# About this exercise
Please copy, exactly as they appear below, the lines from the one containing "- **Backend Developer**: Node.js/Python" through the one containing "## 🎉 **Conclusion**".
BEGIN Input
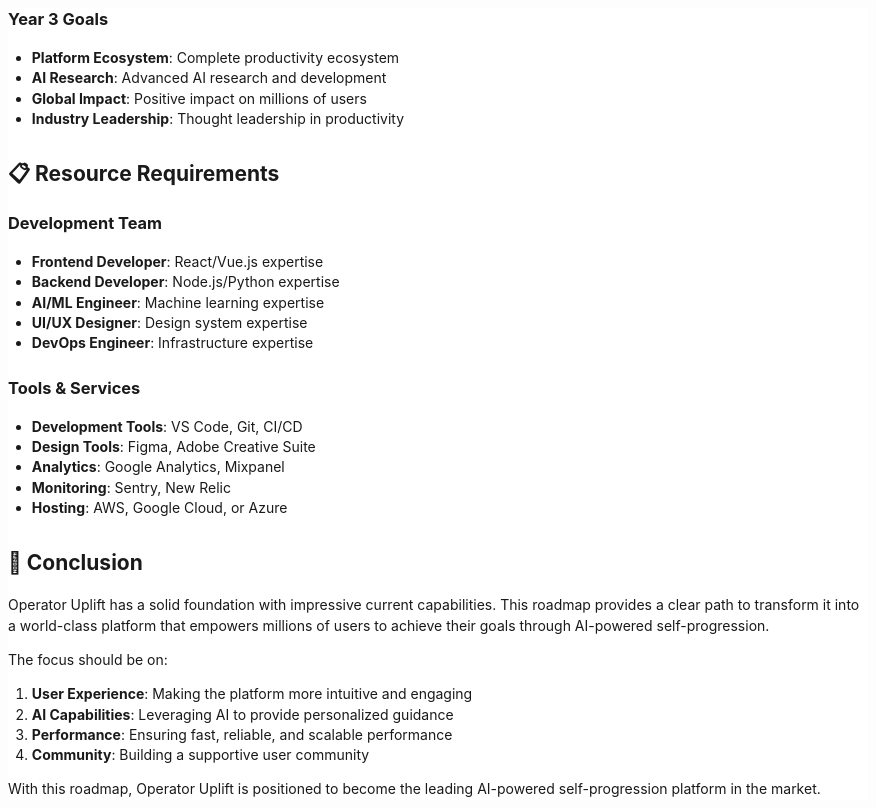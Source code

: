 ### **Year 3 Goals**
- **Platform Ecosystem**: Complete productivity ecosystem
- **AI Research**: Advanced AI research and development
- **Global Impact**: Positive impact on millions of users
- **Industry Leadership**: Thought leadership in productivity

## 📋 **Resource Requirements**

### **Development Team**
- **Frontend Developer**: React/Vue.js expertise
- **Backend Developer**: Node.js/Python expertise
- **AI/ML Engineer**: Machine learning expertise
- **UI/UX Designer**: Design system expertise
- **DevOps Engineer**: Infrastructure expertise

### **Tools & Services**
- **Development Tools**: VS Code, Git, CI/CD
- **Design Tools**: Figma, Adobe Creative Suite
- **Analytics**: Google Analytics, Mixpanel
- **Monitoring**: Sentry, New Relic
- **Hosting**: AWS, Google Cloud, or Azure

## 🎉 **Conclusion**

Operator Uplift has a solid foundation with impressive current capabilities. This roadmap provides a clear path to transform it into a world-class platform that empowers millions of users to achieve their goals through AI-powered self-progression.

The focus should be on:
1. **User Experience**: Making the platform more intuitive and engaging
2. **AI Capabilities**: Leveraging AI to provide personalized guidance
3. **Performance**: Ensuring fast, reliable, and scalable performance
4. **Community**: Building a supportive user community

With this roadmap, Operator Uplift is positioned to become the leading AI-powered self-progression platform in the market.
END Input
# Written response
- **Backend Developer**: Node.js/Python expertise
- **AI/ML Engineer**: Machine learning expertise
- **UI/UX Designer**: Design system expertise
- **DevOps Engineer**: Infrastructure expertise

### **Tools & Services**
- **Development Tools**: VS Code, Git, CI/CD
- **Design Tools**: Figma, Adobe Creative Suite
- **Analytics**: Google Analytics, Mixpanel
- **Monitoring**: Sentry, New Relic
- **Hosting**: AWS, Google Cloud, or Azure

## 🎉 **Conclusion**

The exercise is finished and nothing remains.